Thursday's power rankings

Giants blank Braves

The Giants score six runs in the eighth and go on to beat the Braves 7-0.

1. Eduardo Rodriguez, Boston Red Sox. The 22-year-old left-hander made his major league debut and looked like a 32-year-old veteran. He showed poise and excellent fastball command in allowing just three hits in 7 2/3 scoreless innings in a 5-1 win over the Rangers.

Rodriguez threw 72 fastballs out of his 105 pitches and averaged 93.4 mph, outstanding velocity for a left-hander. There was nothing fancy with his fastball location -- a lot that were around the middle of the plate, although he wasn't shy about pounding right-handers inside. After the game, Boston manager John Farrell said Rodriguez had earned a second start. Well, sure, I guess so. ESPN's Keith Law just named Rodriguez his No. 18 prospect earlier this week and while Andrew Miller paid nice dividends for the Orioles last season down the stretch and in the postseason, that could end up being a deal that haunts the Orioles for a long time.

2. San Francisco Giants offense. Shelby Miller held them in check for seven innings but, trailing 1-0, the Braves lifted Miller for a pinch-hitter in the eighth inning. (Somewhat of a debatable decision; Andrelton Simmons had led off with a single and Miller, at just 86 pitches, could have attempted a sacrifice.) Anyway, the Giants then exploded against the Atlanta bullpen for a six-run eighth inning and 7-0 victory. Yes, we're not supposed to focus on batting average so much in this age of advanced analytics, but check out the game-ending batting averages for the Giants' starting position players: .326, .296, .294, .296, .305, .296, .315, .293. In 2015? Impressive. It's like a lineup out of the 1930s, when everyone hit .300.

There's more to life than batting average, of course, and the Giants remain just 17th in the majors at 4.20 runs per game. But in May -- Hunter Pence returned May 12 -- they're third in the majors with over five runs per game. It's a fun offense, maybe a little better than last year given a better season from Brandon Belt, an improved Brandon Crawford and a full season of Joe Panik, who seems to be proving that he can continue to hit right around .300 and get on base. And it's refreshing to see a team with a lineup full of guys who work the count, hit line drives and don't accept striking out twice a game like that's just part of the gig.

3. San Francisco Giants pitching. Rookie Chris Heston tossed 7 1/3 scoreless innings as the Giants threw their MLB-leading ninth shutout. When they're at home, they seem untouchable:

That number of shutouts is a surprise to me considering some of the warts in the Giants' rotation: No Matt Cain, no Jake Peavy, old Tim Hudson, Tim Lincecum hasn't been good in a few years.
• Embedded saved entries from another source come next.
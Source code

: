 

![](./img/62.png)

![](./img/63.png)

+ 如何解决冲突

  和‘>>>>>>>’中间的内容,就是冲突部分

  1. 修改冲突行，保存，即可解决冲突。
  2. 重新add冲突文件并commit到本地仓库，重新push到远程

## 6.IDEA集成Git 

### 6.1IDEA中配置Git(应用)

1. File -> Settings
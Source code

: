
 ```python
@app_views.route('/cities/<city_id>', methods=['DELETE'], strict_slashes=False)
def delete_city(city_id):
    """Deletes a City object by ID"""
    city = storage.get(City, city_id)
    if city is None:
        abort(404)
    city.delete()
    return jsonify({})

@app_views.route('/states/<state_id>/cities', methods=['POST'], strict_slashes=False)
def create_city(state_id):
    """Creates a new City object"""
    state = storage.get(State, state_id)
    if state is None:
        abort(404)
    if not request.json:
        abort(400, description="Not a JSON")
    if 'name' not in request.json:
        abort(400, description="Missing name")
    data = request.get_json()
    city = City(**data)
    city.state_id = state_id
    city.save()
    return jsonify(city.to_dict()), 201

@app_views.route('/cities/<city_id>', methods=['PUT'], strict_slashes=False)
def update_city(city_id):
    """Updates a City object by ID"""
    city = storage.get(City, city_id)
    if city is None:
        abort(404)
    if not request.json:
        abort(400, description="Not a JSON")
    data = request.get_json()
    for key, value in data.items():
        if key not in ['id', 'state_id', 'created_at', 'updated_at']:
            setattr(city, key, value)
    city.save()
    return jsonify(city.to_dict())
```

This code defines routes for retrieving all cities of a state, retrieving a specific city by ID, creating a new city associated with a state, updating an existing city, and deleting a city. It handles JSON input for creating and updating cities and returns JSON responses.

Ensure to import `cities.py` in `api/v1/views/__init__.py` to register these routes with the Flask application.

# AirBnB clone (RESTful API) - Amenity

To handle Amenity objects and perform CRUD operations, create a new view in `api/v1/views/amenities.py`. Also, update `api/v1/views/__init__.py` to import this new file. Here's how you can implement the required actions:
Well, not only has Heston delivered some strong outings, but Lincecum has a 2.56 ERA and Ryan Vogelsong has allowed four runs in five starts in May. I'm a little skeptical that's one of the better rotations -- they're 11th in rotation ERA and 19th in strikeout rate -- but they do have a knack for spinning zeroes at home.

4. Andrew McCutchen, Pittsburgh Pirates. A few weeks ago we were asking "What's wrong?" Now we're pointing out that McCutchen is hot and so are the Pirates. He went 3-for-5 in the Pirates' 11-5 pounding of the Padres -- Pittsburgh hit three home runs off Ian Kennedy, as the Padres continue to suffer from a severe case of gopheritis. McCutchen is hitting .314 with five home runs in May and the Pirates are now three games over .500 with their seventh win a row, a stretch they've outscored their opponents 46-14. The Padres slipped to 23-26 and you have to wonder if the Bud Black rumors will start heating up.

5. Cheers for Josh Hamilton as he returned to Texas, 13 strikeouts for Corey Kluber, 12 strikeouts and 7 2/3 scoreless innings for Chris Sale. I couldn't decide!